The Cook County Health’s (CCH) John H. Stroger, Jr. Hospital has been awarded Advanced Certification as a Primary Stroke Center by The Joint Commission, in recognition of its long-time success in improving outcomes for stroke patients.
The award is based on Stroger Hospital having met the high standards for stroke care determined by The Joint Commission in conjunction with the American Heart Association/American Stroke Association.

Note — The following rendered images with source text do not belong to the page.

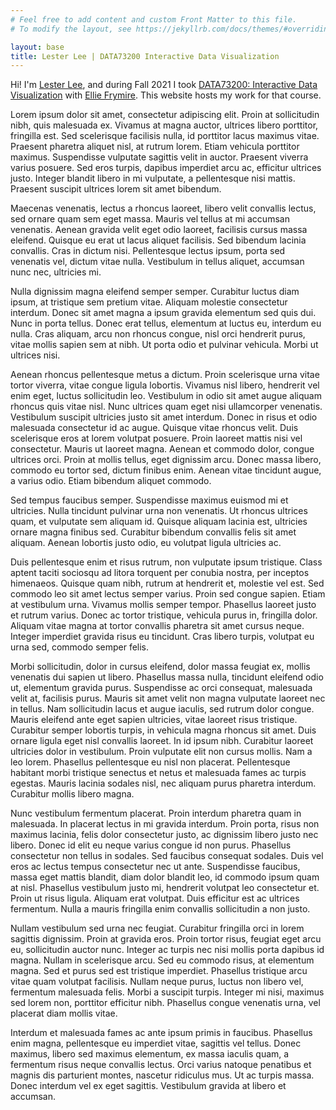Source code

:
 ```yaml
---
# Feel free to add content and custom Front Matter to this file.
# To modify the layout, see https://jekyllrb.com/docs/themes/#overriding-theme-defaults

layout: base
title: Lester Lee | DATA73200 Interactive Data Visualization
---
```

Hi! I'm [Lester Lee](https://www.lester-lee.com), and during Fall 2021 I took [DATA73200: Interactive Data Visualization](https://gc.cuny.edu/Page-Elements/Academics-Research-Centers-Initiatives/Masters-Programs/Data-Analysis-and-Visualization) with [Ellie Frymire](http://elliefrymire.com/). This website hosts my work for that course.

Lorem ipsum dolor sit amet, consectetur adipiscing elit. Proin at sollicitudin nibh, quis malesuada ex. Vivamus at magna auctor, ultrices libero porttitor, fringilla est. Sed scelerisque facilisis nulla, id porttitor lacus maximus vitae. Praesent pharetra aliquet nisl, at rutrum lorem. Etiam vehicula porttitor maximus. Suspendisse vulputate sagittis velit in auctor. Praesent viverra varius posuere. Sed eros turpis, dapibus imperdiet arcu ac, efficitur ultrices justo. Integer blandit libero in mi vulputate, a pellentesque nisi mattis. Praesent suscipit ultrices lorem sit amet bibendum.

Maecenas venenatis, lectus a rhoncus laoreet, libero velit convallis lectus, sed ornare quam sem eget massa. Mauris vel tellus at mi accumsan venenatis. Aenean gravida velit eget odio laoreet, facilisis cursus massa eleifend. Quisque eu erat ut lacus aliquet facilisis. Sed bibendum lacinia convallis. Cras in dictum nisi. Pellentesque lectus ipsum, porta sed venenatis vel, dictum vitae nulla. Vestibulum in tellus aliquet, accumsan nunc nec, ultricies mi.

Nulla dignissim magna eleifend semper semper. Curabitur luctus diam ipsum, at tristique sem pretium vitae. Aliquam molestie consectetur interdum. Donec sit amet magna a ipsum gravida elementum sed quis dui. Nunc in porta tellus. Donec erat tellus, elementum at luctus eu, interdum eu nulla. Cras aliquam, arcu non rhoncus congue, nisl orci hendrerit purus, vitae mollis sapien sem at nibh. Ut porta odio et pulvinar vehicula. Morbi ut ultrices nisi.

Aenean rhoncus pellentesque metus a dictum. Proin scelerisque urna vitae tortor viverra, vitae congue ligula lobortis. Vivamus nisl libero, hendrerit vel enim eget, luctus sollicitudin leo. Vestibulum in odio sit amet augue aliquam rhoncus quis vitae nisl. Nunc ultrices quam eget nisi ullamcorper venenatis. Vestibulum suscipit ultricies justo sit amet interdum. Donec in risus et odio malesuada consectetur id ac augue. Quisque vitae rhoncus velit. Duis scelerisque eros at lorem volutpat posuere. Proin laoreet mattis nisi vel consectetur. Mauris ut laoreet magna. Aenean et commodo dolor, congue ultrices orci. Proin at mollis tellus, eget dignissim arcu. Donec massa libero, commodo eu tortor sed, dictum finibus enim. Aenean vitae tincidunt augue, a varius odio. Etiam bibendum aliquet commodo.

Sed tempus faucibus semper. Suspendisse maximus euismod mi et ultricies. Nulla tincidunt pulvinar urna non venenatis. Ut rhoncus ultrices quam, et vulputate sem aliquam id. Quisque aliquam lacinia est, ultricies ornare magna finibus sed. Curabitur bibendum convallis felis sit amet aliquam. Aenean lobortis justo odio, eu volutpat ligula ultricies ac.

Duis pellentesque enim et risus rutrum, non vulputate ipsum tristique. Class aptent taciti sociosqu ad litora torquent per conubia nostra, per inceptos himenaeos. Quisque quam nibh, rutrum at hendrerit et, molestie vel est. Sed commodo leo sit amet lectus semper varius. Proin sed congue sapien. Etiam at vestibulum urna. Vivamus mollis semper tempor. Phasellus laoreet justo et rutrum varius. Donec ac tortor tristique, vehicula purus in, fringilla dolor. Aliquam vitae magna at tortor convallis pharetra sit amet cursus neque. Integer imperdiet gravida risus eu tincidunt. Cras libero turpis, volutpat eu urna sed, commodo semper felis.

Morbi sollicitudin, dolor in cursus eleifend, dolor massa feugiat ex, mollis venenatis dui sapien ut libero. Phasellus massa nulla, tincidunt eleifend odio ut, elementum gravida purus. Suspendisse ac orci consequat, malesuada velit at, facilisis purus. Mauris sit amet velit non magna vulputate laoreet nec in tellus. Nam sollicitudin lacus et augue iaculis, sed rutrum dolor congue. Mauris eleifend ante eget sapien ultricies, vitae laoreet risus tristique. Curabitur semper lobortis turpis, in vehicula magna rhoncus sit amet. Duis ornare ligula eget nisl convallis laoreet. In id ipsum nibh. Curabitur laoreet ultricies dolor in vestibulum. Proin vulputate elit non cursus mollis. Nam a leo lorem. Phasellus pellentesque eu nisl non placerat. Pellentesque habitant morbi tristique senectus et netus et malesuada fames ac turpis egestas. Mauris lacinia sodales nisl, nec aliquam purus pharetra interdum. Curabitur mollis libero magna.

Nunc vestibulum fermentum placerat. Proin interdum pharetra quam in malesuada. In placerat lectus in mi gravida interdum. Proin porta, risus non maximus lacinia, felis dolor consectetur justo, ac dignissim libero justo nec libero. Donec id elit eu neque varius congue id non purus. Phasellus consectetur non tellus in sodales. Sed faucibus consequat sodales. Duis vel eros ac lectus tempus consectetur nec ut ante. Suspendisse faucibus, massa eget mattis blandit, diam dolor blandit leo, id commodo ipsum quam at nisl. Phasellus vestibulum justo mi, hendrerit volutpat leo consectetur et. Proin ut risus ligula. Aliquam erat volutpat. Duis efficitur est ac ultrices fermentum. Nulla a mauris fringilla enim convallis sollicitudin a non justo.

Nullam vestibulum sed urna nec feugiat. Curabitur fringilla orci in lorem sagittis dignissim. Proin at gravida eros. Proin tortor risus, feugiat eget arcu eu, sollicitudin auctor nunc. Integer ac turpis nec nisi mollis porta dapibus id magna. Nullam in scelerisque arcu. Sed eu commodo risus, at elementum magna. Sed et purus sed est tristique imperdiet. Phasellus tristique arcu vitae quam volutpat facilisis. Nullam neque purus, luctus non libero vel, fermentum malesuada felis. Morbi a suscipit turpis. Integer mi nisi, maximus sed lorem non, porttitor efficitur nibh. Phasellus congue venenatis urna, vel placerat diam mollis vitae.

Interdum et malesuada fames ac ante ipsum primis in faucibus. Phasellus enim magna, pellentesque eu imperdiet vitae, sagittis vel tellus. Donec maximus, libero sed maximus elementum, ex massa iaculis quam, a fermentum risus neque convallis lectus. Orci varius natoque penatibus et magnis dis parturient montes, nascetur ridiculus mus. Ut ac turpis massa. Donec interdum vel ex eget sagittis. Vestibulum gravida at libero et accumsan.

Stroger Hospital was evaluated on-site by a Joint Commission surveyor skilled in stroke care, on August 25, 2016. During the detailed, day-long evaluation, the expert reviewed Stroger’s compliance with the requirements for The Joint Commission’s Disease-Specific Care Certification program for Primary Stroke Centers. Requirements include highly-trained stroke specialists available 24/7, modern facilities, and the ability to provide rapid evaluation and treatment of patients with acute stroke. Hospital care and rehabilitative service requirements must also be met to earn the award.
“Hospitals are not required to undergo such rigorous certifications by The Joint Commission. Stroger Hospital has chosen to pursue and maintain Primary Stroke Center accreditation, to ensure we are offering stroke patients the best care possible,” said Dr. Michael Kelly, Chair of Neurology at CCH.

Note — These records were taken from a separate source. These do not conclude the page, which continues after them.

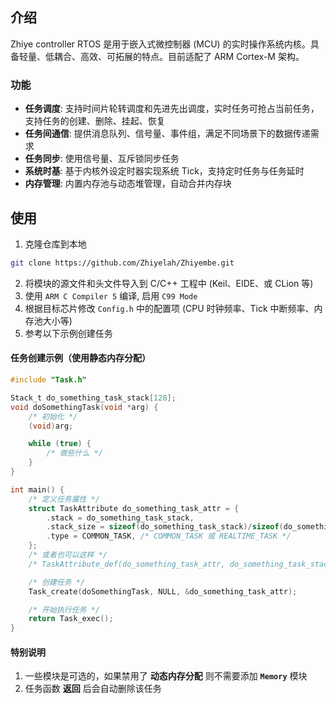 
## 介绍
Zhiye controller RTOS 是用于嵌入式微控制器 (MCU) 的实时操作系统内核。具备轻量、低耦合、高效、可拓展的特点。目前适配了 ARM Cortex-M 架构。

### 功能
- **任务调度**: 支持时间片轮转调度和先进先出调度，实时任务可抢占当前任务，支持任务的创建、删除、挂起、恢复
- **任务间通信**: 提供消息队列、信号量、事件组，满足不同场景下的数据传递需求
- **任务同步**: 使用信号量、互斥锁同步任务
- **系统时基**: 基于内核外设定时器实现系统 Tick，支持定时任务与任务延时
- **内存管理**: 内置内存池与动态堆管理，自动合并内存块

## 使用
1. 克隆仓库到本地
```bash
git clone https://github.com/Zhiyelah/Zhiyembe.git
```
2. 将模块的源文件和头文件导入到 C/C++ 工程中 (Keil、EIDE、或 CLion 等)
3. 使用 `ARM C Compiler 5` 编译, 启用 `C99 Mode`
4. 根据目标芯片修改 `Config.h` 中的配置项 (CPU 时钟频率、Tick 中断频率、内存池大小等) 
5. 参考以下示例创建任务

#### 任务创建示例（使用静态内存分配）
```C
#include "Task.h"

Stack_t do_something_task_stack[128];
void doSomethingTask(void *arg) {
    /* 初始化 */
    (void)arg;

    while (true) {
        /* 做些什么 */
    }
}

int main() {
    /* 定义任务属性 */
    struct TaskAttribute do_something_task_attr = {
        .stack = do_something_task_stack,
        .stack_size = sizeof(do_something_task_stack)/sizeof(do_something_task_stack[0]),
        .type = COMMON_TASK, /* COMMON_TASK 或 REALTIME_TASK */
    };
    /* 或者也可以这样 */
    /* TaskAttribute_def(do_something_task_attr, do_something_task_stack, COMMON_TASK); */

    /* 创建任务 */
    Task_create(doSomethingTask, NULL, &do_something_task_attr);

    /* 开始执行任务 */
    return Task_exec();
}
```

#### 特别说明
1. 一些模块是可选的，如果禁用了 **动态内存分配** 则不需要添加 **`Memory`** 模块
2. 任务函数 **返回** 后会自动删除该任务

Stroger has been recognized as a Primary Stroke Center since 2014.
In particular, The Joint Commission complimented Stroger Hospital for the exceptional multidisciplinary stroke care it provides.
Stroger has a team of board-certified specialists, who work together to provide expert care for patients who have had a stroke. Specialists include experts in neurology, intensive care, emergency medicine, hospital medicine, and physical, occupational and speech therapy.
Each year, the hospital treats more than 400 stroke patients.
Treating a stroke:
Dr. Kelly stresses that the most important thing you can do if you think you’re having a stroke is to call 9-1-1 immediately, so an ambulance can get you to a stroke center as quickly as possible.
Strokes happen when there is decreased blood flow to the brain, either because of a clot in your blood vessels or a rupture. The longer brain cells go without blood, the more likely they are to die, causing permanent damage that can even be fatal.
Getting to a stroke center quickly after you have a stroke increases the chances that you can be given a clot dissolving drug, called tissue plasminogen activator, or tPA, which can restore blood flow to the brain.
People who received treatment for a stroke at primary stroke centers, like Stroger Hospital, were nearly twice as likely to receive tPA compared to hospitals that were not certified, a study released recently in the journal Neurology reported.
What are the signs and symptoms?
According to the Centers for Disease Control and Prevention, they include:
- Sudden numbness or weakness in the face, arm, or leg, especially on one side of the body
- Sudden trouble speaking, difficulty understanding speech, or confusion.
- Sudden trouble walking, dizziness, loss of balance, or lack of coordination.
- Sudden severe headachewith no known cause.
High blood pressure, high cholesterol, diabetes and smoking can all increase a person’s risk for a stroke. Nearly 80% of strokes could be avoided with healthy lifestyle decisions.